**Records for this exercise**.
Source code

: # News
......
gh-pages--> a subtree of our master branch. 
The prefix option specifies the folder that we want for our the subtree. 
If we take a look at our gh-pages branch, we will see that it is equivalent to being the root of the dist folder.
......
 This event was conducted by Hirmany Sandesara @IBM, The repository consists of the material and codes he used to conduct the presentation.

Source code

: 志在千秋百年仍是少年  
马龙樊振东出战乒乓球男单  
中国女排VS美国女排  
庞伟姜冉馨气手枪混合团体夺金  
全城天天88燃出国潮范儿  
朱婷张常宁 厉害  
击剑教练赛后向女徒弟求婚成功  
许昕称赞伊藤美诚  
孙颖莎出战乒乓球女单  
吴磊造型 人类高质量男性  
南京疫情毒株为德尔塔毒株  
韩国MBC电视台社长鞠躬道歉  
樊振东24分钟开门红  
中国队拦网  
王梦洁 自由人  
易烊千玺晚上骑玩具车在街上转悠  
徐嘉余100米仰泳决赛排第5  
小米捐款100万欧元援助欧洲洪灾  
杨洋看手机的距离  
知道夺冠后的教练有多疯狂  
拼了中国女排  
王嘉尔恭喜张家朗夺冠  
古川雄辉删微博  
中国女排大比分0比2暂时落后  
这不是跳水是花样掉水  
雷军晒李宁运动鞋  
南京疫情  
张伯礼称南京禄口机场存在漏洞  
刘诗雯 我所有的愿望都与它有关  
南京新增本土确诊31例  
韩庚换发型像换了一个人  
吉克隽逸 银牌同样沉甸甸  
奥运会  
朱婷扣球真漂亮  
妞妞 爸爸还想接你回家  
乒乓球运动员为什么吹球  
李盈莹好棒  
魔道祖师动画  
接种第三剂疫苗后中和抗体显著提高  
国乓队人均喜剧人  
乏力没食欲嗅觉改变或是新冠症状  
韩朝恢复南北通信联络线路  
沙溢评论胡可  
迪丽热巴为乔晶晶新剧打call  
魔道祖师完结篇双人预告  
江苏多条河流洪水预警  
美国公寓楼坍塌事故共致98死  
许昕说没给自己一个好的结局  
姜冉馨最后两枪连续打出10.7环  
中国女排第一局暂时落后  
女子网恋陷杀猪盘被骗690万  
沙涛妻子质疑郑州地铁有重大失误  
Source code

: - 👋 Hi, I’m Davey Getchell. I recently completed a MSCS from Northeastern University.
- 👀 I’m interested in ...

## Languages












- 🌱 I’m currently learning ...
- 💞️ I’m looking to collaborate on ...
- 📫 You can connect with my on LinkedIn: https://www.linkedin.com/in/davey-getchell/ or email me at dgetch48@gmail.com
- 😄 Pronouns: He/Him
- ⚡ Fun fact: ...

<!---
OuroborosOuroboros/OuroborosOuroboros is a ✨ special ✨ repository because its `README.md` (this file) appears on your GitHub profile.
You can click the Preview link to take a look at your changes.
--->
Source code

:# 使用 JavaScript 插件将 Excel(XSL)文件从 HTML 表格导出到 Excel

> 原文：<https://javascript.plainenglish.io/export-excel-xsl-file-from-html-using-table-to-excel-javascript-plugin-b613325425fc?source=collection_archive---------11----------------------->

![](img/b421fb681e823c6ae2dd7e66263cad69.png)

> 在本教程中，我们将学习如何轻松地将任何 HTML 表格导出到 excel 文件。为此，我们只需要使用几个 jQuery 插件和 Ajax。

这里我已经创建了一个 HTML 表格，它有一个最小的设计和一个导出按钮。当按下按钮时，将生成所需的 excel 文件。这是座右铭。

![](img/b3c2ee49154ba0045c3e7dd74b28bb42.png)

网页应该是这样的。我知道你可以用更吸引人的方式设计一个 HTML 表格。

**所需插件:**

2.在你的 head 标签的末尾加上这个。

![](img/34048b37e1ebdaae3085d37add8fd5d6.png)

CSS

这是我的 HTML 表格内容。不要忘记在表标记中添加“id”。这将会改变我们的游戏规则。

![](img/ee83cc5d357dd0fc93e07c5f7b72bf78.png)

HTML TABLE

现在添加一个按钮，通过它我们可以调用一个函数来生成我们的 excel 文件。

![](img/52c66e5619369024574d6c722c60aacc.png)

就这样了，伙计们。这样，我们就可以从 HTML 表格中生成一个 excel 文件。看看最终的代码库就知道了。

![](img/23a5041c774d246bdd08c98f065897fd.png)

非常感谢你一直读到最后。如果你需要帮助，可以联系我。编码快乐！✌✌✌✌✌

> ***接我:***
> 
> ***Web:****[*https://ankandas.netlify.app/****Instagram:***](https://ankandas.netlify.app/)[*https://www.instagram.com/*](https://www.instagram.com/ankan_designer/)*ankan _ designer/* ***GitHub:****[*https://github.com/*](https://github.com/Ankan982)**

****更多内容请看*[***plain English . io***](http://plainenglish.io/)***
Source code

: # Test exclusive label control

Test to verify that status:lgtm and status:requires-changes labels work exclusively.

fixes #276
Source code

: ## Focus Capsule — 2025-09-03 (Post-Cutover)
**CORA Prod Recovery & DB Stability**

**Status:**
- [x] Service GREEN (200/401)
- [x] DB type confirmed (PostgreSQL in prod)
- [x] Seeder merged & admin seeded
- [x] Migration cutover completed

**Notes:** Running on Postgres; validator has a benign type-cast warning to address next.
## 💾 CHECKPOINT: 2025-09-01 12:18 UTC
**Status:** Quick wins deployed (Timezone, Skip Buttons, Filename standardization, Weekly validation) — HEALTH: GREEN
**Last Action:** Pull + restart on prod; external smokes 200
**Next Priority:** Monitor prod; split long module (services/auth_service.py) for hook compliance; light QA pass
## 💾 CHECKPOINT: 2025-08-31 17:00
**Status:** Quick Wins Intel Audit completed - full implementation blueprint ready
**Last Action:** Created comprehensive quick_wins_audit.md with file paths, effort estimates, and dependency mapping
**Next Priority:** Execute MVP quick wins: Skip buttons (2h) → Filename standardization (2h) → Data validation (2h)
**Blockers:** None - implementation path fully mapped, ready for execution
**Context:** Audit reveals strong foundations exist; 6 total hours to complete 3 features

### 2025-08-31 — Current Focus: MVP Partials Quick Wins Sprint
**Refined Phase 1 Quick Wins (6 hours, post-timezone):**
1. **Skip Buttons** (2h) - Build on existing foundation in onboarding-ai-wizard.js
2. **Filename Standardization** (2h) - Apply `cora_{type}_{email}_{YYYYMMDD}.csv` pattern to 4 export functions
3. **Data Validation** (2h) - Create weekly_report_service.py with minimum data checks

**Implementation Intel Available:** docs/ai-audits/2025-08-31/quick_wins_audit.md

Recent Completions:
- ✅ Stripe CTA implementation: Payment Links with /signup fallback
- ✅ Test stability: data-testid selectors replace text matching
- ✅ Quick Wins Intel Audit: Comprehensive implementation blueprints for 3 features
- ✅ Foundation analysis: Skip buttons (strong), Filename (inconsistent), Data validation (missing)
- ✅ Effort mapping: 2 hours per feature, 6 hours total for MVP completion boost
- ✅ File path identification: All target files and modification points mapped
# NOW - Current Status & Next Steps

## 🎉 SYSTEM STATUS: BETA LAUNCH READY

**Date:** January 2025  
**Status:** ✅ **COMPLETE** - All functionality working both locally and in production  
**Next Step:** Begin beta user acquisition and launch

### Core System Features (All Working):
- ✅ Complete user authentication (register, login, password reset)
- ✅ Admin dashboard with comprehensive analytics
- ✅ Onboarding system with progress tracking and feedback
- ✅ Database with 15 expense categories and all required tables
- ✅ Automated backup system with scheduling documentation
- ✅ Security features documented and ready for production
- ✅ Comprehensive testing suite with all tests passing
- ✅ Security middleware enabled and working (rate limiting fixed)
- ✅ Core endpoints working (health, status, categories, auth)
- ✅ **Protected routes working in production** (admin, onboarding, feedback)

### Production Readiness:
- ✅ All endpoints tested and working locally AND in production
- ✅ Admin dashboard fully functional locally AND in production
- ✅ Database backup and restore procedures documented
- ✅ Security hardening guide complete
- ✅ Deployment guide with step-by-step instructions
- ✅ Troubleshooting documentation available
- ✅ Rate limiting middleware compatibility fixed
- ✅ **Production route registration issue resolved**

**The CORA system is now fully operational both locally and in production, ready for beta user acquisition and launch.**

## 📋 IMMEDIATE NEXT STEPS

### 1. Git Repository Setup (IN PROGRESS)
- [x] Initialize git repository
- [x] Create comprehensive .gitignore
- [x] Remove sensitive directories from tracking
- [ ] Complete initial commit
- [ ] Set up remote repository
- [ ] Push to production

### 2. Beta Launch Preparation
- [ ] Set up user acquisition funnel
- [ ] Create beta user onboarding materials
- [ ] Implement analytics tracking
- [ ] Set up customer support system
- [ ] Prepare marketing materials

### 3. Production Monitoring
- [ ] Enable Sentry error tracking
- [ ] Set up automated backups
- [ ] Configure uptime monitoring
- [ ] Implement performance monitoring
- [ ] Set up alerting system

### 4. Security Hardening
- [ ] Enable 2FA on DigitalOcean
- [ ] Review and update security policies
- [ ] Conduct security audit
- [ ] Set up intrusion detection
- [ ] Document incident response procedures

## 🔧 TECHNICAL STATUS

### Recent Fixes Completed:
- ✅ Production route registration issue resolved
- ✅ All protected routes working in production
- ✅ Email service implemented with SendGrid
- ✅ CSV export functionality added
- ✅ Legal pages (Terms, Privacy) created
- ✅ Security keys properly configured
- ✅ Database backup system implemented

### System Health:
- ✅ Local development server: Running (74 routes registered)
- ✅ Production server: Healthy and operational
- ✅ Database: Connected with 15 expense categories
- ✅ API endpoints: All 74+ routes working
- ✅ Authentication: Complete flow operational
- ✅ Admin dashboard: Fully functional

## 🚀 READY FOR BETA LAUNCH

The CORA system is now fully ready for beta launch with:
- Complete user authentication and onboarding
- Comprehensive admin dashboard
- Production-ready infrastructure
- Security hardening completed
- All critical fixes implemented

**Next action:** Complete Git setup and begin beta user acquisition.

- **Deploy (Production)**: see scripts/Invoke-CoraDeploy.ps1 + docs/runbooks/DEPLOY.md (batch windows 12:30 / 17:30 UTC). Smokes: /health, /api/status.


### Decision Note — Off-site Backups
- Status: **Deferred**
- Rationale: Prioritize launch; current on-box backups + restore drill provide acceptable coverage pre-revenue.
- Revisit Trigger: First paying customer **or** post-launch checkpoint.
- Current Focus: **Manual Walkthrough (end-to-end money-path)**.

**Task description**. Set down again, word for word, the stretch of records from the line with "complete 3 features" to the line with "- ✅ Quick Wins", both of those lines included.

**Result**.
**Context:** Audit reveals strong foundations exist; 6 total hours to complete 3 features

### 2025-08-31 — Current Focus: MVP Partials Quick Wins Sprint
**Refined Phase 1 Quick Wins (6 hours, post-timezone):**
1. **Skip Buttons** (2h) - Build on existing foundation in onboarding-ai-wizard.js
2. **Filename Standardization** (2h) - Apply `cora_{type}_{email}_{YYYYMMDD}.csv` pattern to 4 export functions
3. **Data Validation** (2h) - Create weekly_report_service.py with minimum data checks

**Implementation Intel Available:** docs/ai-audits/2025-08-31/quick_wins_audit.md

Recent Completions:
- ✅ Stripe CTA implementation: Payment Links with /signup fallback
- ✅ Test stability: data-testid selectors replace text matching
- ✅ Quick Wins Intel Audit: Comprehensive implementation blueprints for 3 features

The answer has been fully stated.